§ Task: A single figure is the whole answer: the number of lines in the entries that contain "questions".

(Record extracts Opens)

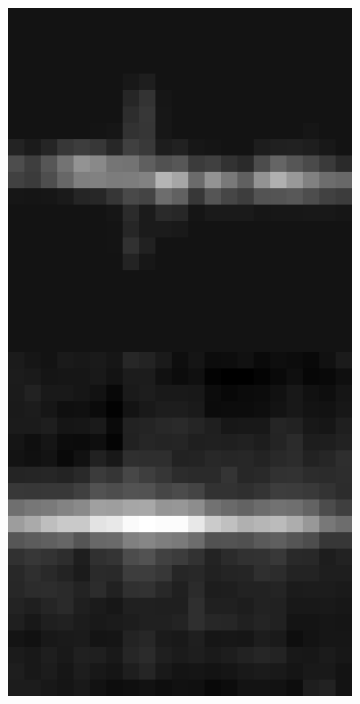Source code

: \documentclass[10pt, letter]{article}
\begin{document}
\begin{figure}[h!]
\begin{subfigure}[t]{0.1\textwidth}
					\includegraphics[width=\textwidth]{figures/inv4}
				\end{subfigure}	
				~
				\begin{subfigure}[t]{0.1\textwidth}
					\centering

\end{subfigure}
\end{figure}
\end{document}
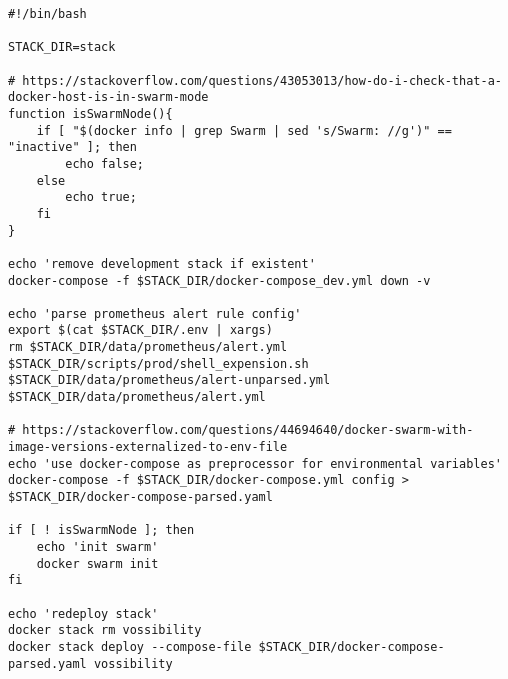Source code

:\begin{lstlisting}[style=bashStyle,caption={start-stack-services.sh},label=lst:start-stack-services]
#!/bin/bash

STACK_DIR=stack

# https://stackoverflow.com/questions/43053013/how-do-i-check-that-a-docker-host-is-in-swarm-mode
function isSwarmNode(){
    if [ "$(docker info | grep Swarm | sed 's/Swarm: //g')" == "inactive" ]; then
        echo false;
    else
        echo true;
    fi
}

echo 'remove development stack if existent'
docker-compose -f $STACK_DIR/docker-compose_dev.yml down -v

echo 'parse prometheus alert rule config'
export $(cat $STACK_DIR/.env | xargs)
rm $STACK_DIR/data/prometheus/alert.yml
$STACK_DIR/scripts/prod/shell_expension.sh $STACK_DIR/data/prometheus/alert-unparsed.yml $STACK_DIR/data/prometheus/alert.yml

# https://stackoverflow.com/questions/44694640/docker-swarm-with-image-versions-externalized-to-env-file
echo 'use docker-compose as preprocessor for environmental variables'
docker-compose -f $STACK_DIR/docker-compose.yml config > $STACK_DIR/docker-compose-parsed.yaml

if [ ! isSwarmNode ]; then
	echo 'init swarm'
	docker swarm init
fi

echo 'redeploy stack'
docker stack rm vossibility
docker stack deploy --compose-file $STACK_DIR/docker-compose-parsed.yaml vossibility

\end{lstlisting}

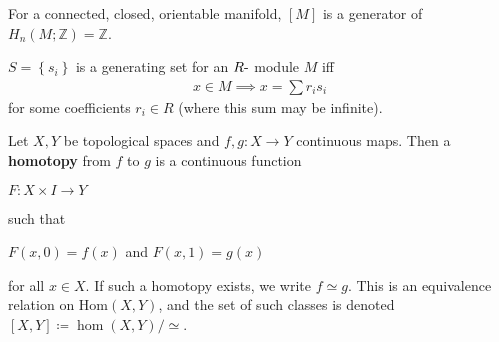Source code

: 
\begin{definition}

For a connected, closed, orientable manifold, \([M]\) is a generator of
\(H_{n}(M; {\mathbb{Z}}) = {\mathbb{Z}}\).

\end{definition}

\begin{definition}

\end{definition}


\begin{definition}

\(S = \left\{{s_{i}}\right\}\) is a generating set for an
\(R{\hbox{-}}\) module \(M\) iff
\begin{align*}x\in M \implies x = \sum r_{i} s_{i}\end{align*}
for some coefficients \(r_{i} \in R\) (where this sum may be infinite).

\end{definition}

\begin{definition}

\end{definition}


\begin{definition}

\end{definition}


\begin{definition}[Homologous]

\end{definition}


\begin{definition}[Homotopic]

\end{definition}


\begin{definition}[Homotopy]

Let \(X, Y\) be topological spaces and \(f,g: X \to Y\) continuous maps.
Then a \textbf{homotopy} from \(f\) to \(g\) is a continuous function

\(F: X \times I \to Y\)

such that

\(F(x, 0) = f(x)\) and \(F(x,1) = g(x)\)

for all \(x\in X\). If such a homotopy exists, we write \(f\simeq g\).
This is an equivalence relation on \(\text{Hom}(X,Y)\), and the set of
such classes is denoted \([X,Y] \coloneqq\hom (X,Y)/\simeq\).

\end{definition}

(Record extracts Closes)

§ Result: 2